Posts Tagged ‘International Press Telecommunications Council’
The Dictatorship of Social Media
March 14th, 2013by Gwyn Headley
Managing Director
This isn’t an anti-American, anti-government or anti-big business rant, it’s simply a plea for fairer play.
We continually stress the need for our photographers to add good and relevant keywords to their images, what we in the trade call the metadata. There are several reasons for this, and by far the most important to us is that without sensible, accurate keywords the most wonderful photograph in the world will never be found and therefore never sold.
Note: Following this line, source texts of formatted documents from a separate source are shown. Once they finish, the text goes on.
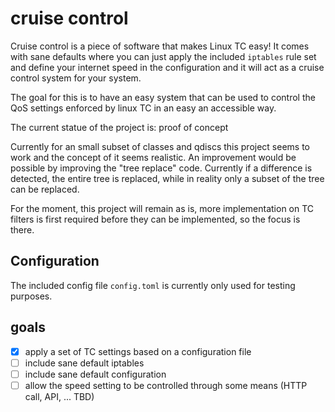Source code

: # cruise control

Cruise control is a piece of software that makes Linux TC easy! It comes with sane defaults where you
can just apply the included `iptables` rule set and define your internet speed in the configuration and it
will act as a cruise control system for your system.

The goal for this is to have an easy system that can be used to control the QoS settings
enforced by linux TC in an easy an accessible way.

The current statue of the project is: proof of concept

Currently for an small subset of classes and qdiscs this project seems to work
and the concept of it seems realistic. An improvement would be possible by
improving the "tree replace" code. Currently if a difference is detected, the
entire tree is replaced, while in reality only a subset of the tree can be
replaced.

For the moment, this project will remain as is, more implementation on TC filters
is first required before they can be implemented, so the focus is there.

## Configuration

The included config file `config.toml` is currently only used for testing
purposes.

## goals

- [x] apply a set of TC settings based on a configuration file
- [ ] include sane default iptables
- [ ] include sane default configuration
- [ ] allow the speed setting to be controlled through some means (HTTP call, API, ... TBD)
The second most important reason is that once the picture sets off on its pilgrimage around the world it will be carrying with it its own passport or ID card, so that everyone who encounters it will know who it is and where it came from. If you have a home to go to you’ll never be an orphan.
Yet the British government is contemplating passing legislation on “orphan works” that could enable the use of a photographer’s intellectual property without prior permission and without a full and diligent search for the copyright holder. In “Digital Opportunity“, a report by Professor Ian Hargreaves, orphan works are defined as ‘works to which access is effectively barred because the copyright holder cannot be traced’.
No problem for our plucky little photographs. They’re armed with their passports and ID cards from the Fortunate Kingdom of Metadataland.
But what if, on their travels around the world, they venture into the Despotic Dictatorship of Facebookistan? Or the Democratic People’s Republic of Twitterbia? Or the Confederated States of Flickrania? Or any of the SocMed Pact empires?
Also no problem — for Facebookistan, Twitterbia and Flickrania, that is. They will automatically strip the photographs of their identity. The Fortunate Kingdom of Metadataland passport will be routinely removed and destroyed. Our photographs’ individuality will be erased. They are then free to carry on their journey without let or hindrance, but now descamisados; rootless, unidentifiable and orphaned.
This is what will happen if you upload a photograph to Facebook, Twitter or Flickr, as well as to Pictify, Photobucket and a host of other websites. Your metadata, your EXIF data and everything else that identifies the image will be discarded. It will become an Orphan Work.
Send a picture to the BBC after a winsome presenter pleads with you to upload your funniest animal photographs and you’ll find that suddenly the world’s cuddliest corporation will own your image outright in perpetuity without recompense.
Why?
Because they can, I guess. If you can steal, and the law permits you to get away with it, then it would be dumb not to steal.
According to a study by the International Press Telecommunications Council (IPTC), major social networks like Facebook, Twitter or Flickr remove copyright information and other useful embedded data from pictures posted by their users.
Some sites don’t automatically deprive images of their data. Google+ and Tumblr come away with less blood on their hands. fotoLibra even ADDS to your metadata, to make it safer still.
Remember the fuss in December when Instagram altered its terms & conditions so that on January 16th the one billion images uploaded to their site would become their absolute property, with no recompense to the photographers? The outcry was massive, and grudgingly they had to back down. But no apology was ever forthcoming and their lawyers were still screaming and spitting defiance and denying malfeasance after the deadline had been and gone.
Have a look at IPTC’s photo metadata test results for Social Media sites. I’m afraid they don’t surprise me one bit.
There must be some affordable way of embedding metadata in a digital image which would destroy that image if it were removed or tampered with.
It’ll have to wait for a better coder than me.